VI Domenica di Pasqua

Parola di Dio

At 10,25-27.34-35.44-48: Anche sui pagani si è effuso il dono dello Spirito Santo
Sal 97: R. Il Signore ha rivelato ai popoli la sua giustizia
1Gv 4, 7-10: Dio è amore
Gv 15, 9-17: Nessuno ha un amore più grande di questo: dare la sua vita per i propri amici

 

Commento

Il tempo pasquale continua a farci entrare sempre più nel mistero della Pasqua del Signore: un cammino di interiorizzazione perché il mistero celebrato in unità nel Triduo santo venga accolto in tutta la sua forza ricreatrice per la vita della Chiesa e dell’umanità. La VI domenica del Tempo di Pasqua è caratterizzata principalmente dal tema del comandamento dell’amore che troviamo nel brano evangelico (Gv 15,9-17), tratto, come la domenica precedente, dal discorso di addio nel Vangelo di Giovanni. Nella prima lettura (At 10,25-27.34-35.44-48) l’apostolo Pietro assiste al dono dello Spirito Santo sulla famiglia del pagano Cornelio, episodio che segna l’apertura dell’annuncio del Vangelo a tutte le genti. Nella seconda lettura (1Gv 4,7-10) viene ripreso il tema del comandamento dell’amore.

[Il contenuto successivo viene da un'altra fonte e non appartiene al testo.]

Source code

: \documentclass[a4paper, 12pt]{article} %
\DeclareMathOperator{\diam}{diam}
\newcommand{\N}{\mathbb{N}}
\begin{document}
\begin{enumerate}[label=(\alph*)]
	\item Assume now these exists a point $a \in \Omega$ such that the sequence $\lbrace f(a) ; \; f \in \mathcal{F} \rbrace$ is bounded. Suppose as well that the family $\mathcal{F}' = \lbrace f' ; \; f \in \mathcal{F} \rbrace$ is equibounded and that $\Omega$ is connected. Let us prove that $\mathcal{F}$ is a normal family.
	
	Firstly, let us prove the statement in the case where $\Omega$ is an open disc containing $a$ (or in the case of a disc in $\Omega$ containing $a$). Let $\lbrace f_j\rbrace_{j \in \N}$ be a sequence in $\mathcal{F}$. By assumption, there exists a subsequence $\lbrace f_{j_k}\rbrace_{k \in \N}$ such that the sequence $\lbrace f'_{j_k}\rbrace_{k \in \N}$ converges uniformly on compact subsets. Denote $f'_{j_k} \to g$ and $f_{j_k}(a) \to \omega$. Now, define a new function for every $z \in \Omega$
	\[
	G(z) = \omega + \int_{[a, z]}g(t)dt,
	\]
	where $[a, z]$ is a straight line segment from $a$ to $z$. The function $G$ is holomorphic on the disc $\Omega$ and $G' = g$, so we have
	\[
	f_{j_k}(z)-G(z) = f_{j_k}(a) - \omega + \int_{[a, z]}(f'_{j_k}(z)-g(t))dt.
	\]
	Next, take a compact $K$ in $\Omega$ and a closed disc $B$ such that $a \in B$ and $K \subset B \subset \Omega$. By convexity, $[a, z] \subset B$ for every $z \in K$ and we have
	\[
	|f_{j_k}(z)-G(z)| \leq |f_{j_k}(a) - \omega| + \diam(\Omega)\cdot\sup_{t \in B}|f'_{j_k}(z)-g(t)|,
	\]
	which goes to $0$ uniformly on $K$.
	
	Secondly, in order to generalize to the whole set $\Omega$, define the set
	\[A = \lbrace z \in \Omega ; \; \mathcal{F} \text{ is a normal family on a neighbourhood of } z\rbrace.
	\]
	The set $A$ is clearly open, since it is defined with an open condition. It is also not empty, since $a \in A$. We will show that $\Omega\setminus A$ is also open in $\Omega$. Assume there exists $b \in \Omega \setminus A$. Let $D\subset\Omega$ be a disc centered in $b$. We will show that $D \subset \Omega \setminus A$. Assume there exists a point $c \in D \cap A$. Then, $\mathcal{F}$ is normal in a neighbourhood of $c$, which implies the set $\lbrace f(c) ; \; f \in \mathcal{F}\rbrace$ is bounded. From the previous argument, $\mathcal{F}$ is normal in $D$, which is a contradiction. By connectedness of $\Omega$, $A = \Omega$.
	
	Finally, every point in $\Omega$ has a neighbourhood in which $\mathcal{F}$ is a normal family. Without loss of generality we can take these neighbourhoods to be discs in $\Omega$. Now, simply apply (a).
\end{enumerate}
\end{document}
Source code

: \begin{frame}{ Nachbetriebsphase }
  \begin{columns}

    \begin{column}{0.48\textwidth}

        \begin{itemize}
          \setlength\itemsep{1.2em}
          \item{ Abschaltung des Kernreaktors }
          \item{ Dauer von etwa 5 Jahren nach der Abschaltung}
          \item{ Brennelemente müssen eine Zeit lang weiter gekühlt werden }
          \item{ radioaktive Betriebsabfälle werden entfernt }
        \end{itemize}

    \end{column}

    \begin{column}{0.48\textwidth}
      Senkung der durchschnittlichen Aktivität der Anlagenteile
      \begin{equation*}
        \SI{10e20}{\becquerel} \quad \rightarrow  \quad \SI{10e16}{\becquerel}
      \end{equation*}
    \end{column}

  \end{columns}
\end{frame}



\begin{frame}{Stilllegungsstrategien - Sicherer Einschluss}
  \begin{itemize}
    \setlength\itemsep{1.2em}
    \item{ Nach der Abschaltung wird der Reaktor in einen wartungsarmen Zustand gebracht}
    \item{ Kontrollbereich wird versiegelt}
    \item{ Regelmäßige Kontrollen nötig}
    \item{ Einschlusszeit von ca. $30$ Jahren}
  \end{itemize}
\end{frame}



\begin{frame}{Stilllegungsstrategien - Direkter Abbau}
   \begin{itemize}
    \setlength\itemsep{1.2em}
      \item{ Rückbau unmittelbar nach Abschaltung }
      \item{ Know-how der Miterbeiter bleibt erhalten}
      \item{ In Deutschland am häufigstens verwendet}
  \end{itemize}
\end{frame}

Il discorso che troviamo nel Vangelo di Giovanni appare forse piuttosto articolato e di non facile comprensione: frasi dense, belle e note espressioni, ma difficili da cogliere nel loro reciproco legame.

Il brano inizia con un’affermazione che porta in sé condensato tutto il suo messaggio: «Come il Padre ha amato me, anche io ho amato voi. Rimanete nel mio amore» (Gv 15,9), oppure ricalcando il greco: «nell’amore che è a me, che mi appartiene». In questa espressione ritroviamo il mistero del rapporto tra la vite e i tralci (Gv 15,1-8) sul quale la liturgia si è soffermata la domenica precedente. Che cosa significa questo primo versetto? Innanzitutto ritroviamo tre protagonisti, tra i quali c’è un “flusso” d’amore: Gesù, il Padre, i discepoli. In questa relazione c’è un amore fontale, quello tra il Padre e il Figlio, che sta alla base, all’origine dell’amore tra il Figlio e i suoi discepoli. Gesù ha amato i suoi come lui è stato amato dal Padre e i suoi discepoli sono chiamati a rimanere in tale amore.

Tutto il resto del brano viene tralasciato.